Records contained in a dataset

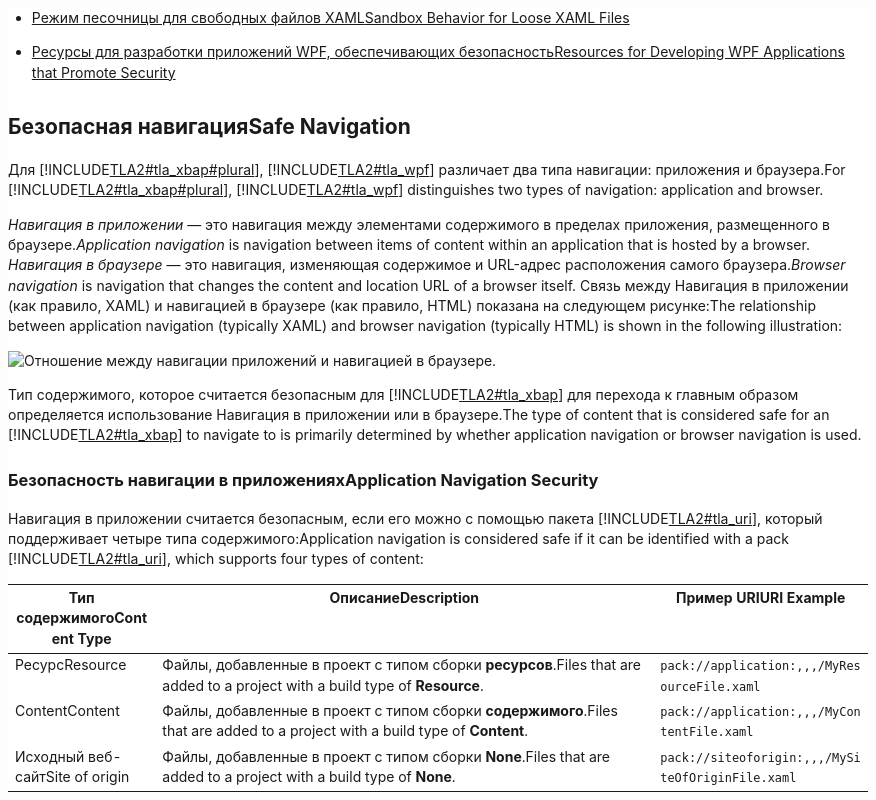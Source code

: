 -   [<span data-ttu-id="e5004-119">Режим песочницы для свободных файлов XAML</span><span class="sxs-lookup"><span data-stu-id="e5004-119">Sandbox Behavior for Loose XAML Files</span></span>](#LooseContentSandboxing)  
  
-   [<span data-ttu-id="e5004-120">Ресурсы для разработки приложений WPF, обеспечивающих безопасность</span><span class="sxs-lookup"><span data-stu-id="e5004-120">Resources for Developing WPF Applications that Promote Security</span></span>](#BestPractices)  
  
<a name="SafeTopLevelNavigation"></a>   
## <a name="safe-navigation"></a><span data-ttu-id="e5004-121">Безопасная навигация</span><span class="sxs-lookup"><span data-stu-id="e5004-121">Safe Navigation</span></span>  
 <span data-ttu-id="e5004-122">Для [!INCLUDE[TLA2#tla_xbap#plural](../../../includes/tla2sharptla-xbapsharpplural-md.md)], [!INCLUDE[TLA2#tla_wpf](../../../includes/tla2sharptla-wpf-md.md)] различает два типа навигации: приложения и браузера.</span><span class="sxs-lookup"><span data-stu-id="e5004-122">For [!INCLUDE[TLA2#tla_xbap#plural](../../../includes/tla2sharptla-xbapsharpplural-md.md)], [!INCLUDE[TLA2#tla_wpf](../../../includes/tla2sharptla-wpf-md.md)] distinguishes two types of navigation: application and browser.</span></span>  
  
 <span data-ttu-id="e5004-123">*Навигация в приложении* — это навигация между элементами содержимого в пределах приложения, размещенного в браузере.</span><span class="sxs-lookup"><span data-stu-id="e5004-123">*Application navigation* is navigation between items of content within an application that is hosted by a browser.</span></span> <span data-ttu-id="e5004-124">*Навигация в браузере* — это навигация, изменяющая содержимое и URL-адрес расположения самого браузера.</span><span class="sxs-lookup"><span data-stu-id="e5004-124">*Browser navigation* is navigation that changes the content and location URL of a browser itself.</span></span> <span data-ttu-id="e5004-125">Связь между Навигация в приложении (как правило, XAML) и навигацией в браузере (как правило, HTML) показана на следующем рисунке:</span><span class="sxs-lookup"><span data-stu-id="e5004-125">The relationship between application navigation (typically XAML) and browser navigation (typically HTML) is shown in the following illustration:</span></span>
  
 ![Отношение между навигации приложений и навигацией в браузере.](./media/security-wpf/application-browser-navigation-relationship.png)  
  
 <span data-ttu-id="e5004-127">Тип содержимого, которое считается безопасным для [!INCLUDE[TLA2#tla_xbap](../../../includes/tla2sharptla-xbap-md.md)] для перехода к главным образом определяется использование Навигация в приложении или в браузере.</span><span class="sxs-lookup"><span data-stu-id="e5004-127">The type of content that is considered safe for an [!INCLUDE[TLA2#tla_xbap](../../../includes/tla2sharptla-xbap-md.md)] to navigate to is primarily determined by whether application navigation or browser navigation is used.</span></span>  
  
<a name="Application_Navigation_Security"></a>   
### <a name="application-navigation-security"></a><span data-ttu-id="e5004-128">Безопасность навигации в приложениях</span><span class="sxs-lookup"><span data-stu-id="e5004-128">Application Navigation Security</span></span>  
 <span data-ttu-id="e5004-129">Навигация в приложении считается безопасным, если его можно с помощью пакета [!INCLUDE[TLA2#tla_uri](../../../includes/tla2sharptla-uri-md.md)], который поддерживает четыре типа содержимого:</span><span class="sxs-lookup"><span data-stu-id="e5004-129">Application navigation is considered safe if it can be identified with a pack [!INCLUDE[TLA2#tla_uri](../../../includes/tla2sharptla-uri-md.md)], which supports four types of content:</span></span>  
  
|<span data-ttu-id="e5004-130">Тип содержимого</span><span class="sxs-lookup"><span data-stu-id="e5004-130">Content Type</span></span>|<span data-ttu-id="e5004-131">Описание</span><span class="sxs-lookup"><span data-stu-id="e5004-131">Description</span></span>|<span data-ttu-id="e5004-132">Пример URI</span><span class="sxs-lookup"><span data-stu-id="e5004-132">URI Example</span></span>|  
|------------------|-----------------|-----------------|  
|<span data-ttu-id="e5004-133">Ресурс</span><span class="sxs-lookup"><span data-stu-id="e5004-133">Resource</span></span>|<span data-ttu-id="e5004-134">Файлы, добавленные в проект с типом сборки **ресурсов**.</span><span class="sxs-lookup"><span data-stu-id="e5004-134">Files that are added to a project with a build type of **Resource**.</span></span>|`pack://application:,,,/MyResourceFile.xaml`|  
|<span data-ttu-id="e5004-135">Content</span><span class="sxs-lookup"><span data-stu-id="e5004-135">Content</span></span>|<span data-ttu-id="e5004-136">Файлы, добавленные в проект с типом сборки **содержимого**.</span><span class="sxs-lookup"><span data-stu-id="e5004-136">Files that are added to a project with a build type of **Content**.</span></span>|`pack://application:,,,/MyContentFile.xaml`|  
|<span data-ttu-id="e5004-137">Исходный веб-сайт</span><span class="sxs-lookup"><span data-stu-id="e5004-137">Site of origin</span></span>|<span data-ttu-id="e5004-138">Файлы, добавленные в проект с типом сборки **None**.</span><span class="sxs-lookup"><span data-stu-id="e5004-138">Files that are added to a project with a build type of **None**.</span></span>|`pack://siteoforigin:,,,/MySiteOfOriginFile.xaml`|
* * *
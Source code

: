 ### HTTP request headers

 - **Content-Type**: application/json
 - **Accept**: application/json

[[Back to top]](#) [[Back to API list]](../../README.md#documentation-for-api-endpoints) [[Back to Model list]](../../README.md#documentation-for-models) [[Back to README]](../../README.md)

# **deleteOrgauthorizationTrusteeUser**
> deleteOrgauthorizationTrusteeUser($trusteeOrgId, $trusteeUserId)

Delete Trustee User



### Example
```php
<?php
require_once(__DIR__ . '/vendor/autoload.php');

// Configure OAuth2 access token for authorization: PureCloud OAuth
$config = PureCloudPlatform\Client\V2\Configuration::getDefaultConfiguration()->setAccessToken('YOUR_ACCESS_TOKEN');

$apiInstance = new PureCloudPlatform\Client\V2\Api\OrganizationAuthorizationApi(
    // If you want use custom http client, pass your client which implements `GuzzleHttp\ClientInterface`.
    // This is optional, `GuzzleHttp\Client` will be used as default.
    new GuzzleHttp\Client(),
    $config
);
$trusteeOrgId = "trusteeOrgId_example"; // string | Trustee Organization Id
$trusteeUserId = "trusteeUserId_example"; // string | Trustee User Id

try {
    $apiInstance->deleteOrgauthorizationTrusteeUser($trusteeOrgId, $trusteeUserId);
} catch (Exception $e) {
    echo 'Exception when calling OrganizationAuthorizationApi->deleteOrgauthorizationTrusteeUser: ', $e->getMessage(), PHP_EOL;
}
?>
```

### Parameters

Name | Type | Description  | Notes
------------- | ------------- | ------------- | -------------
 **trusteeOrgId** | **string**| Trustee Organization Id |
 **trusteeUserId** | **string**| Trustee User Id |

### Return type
* * *
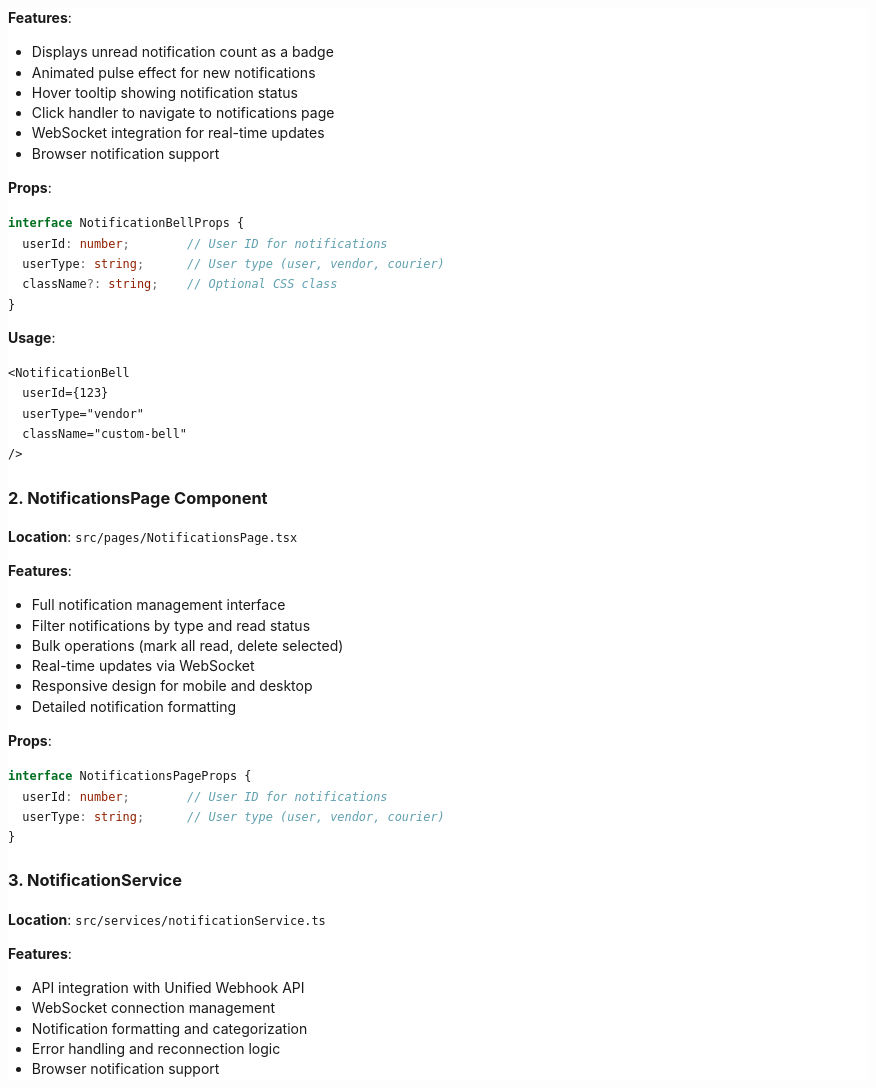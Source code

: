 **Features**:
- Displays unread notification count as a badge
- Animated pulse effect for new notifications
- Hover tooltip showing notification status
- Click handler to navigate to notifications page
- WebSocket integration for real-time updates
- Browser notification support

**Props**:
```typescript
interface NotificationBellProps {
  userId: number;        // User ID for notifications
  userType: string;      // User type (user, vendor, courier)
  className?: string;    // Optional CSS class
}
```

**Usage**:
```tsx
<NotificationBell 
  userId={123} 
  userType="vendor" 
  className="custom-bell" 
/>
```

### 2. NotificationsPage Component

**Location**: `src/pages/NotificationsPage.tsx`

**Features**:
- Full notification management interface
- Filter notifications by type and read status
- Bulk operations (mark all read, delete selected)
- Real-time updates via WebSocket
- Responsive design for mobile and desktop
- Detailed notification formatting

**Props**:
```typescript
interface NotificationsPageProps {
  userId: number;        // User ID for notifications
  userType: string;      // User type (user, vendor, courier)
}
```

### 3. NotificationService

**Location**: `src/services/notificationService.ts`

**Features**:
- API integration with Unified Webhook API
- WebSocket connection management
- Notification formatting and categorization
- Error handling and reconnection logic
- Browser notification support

[PROBLEM DETAILS]: Show all lines from the data above in which the word "status" appears.

[RESULT OF THIS EXERCISE]:
- Hover tooltip showing notification status
- Filter notifications by type and read status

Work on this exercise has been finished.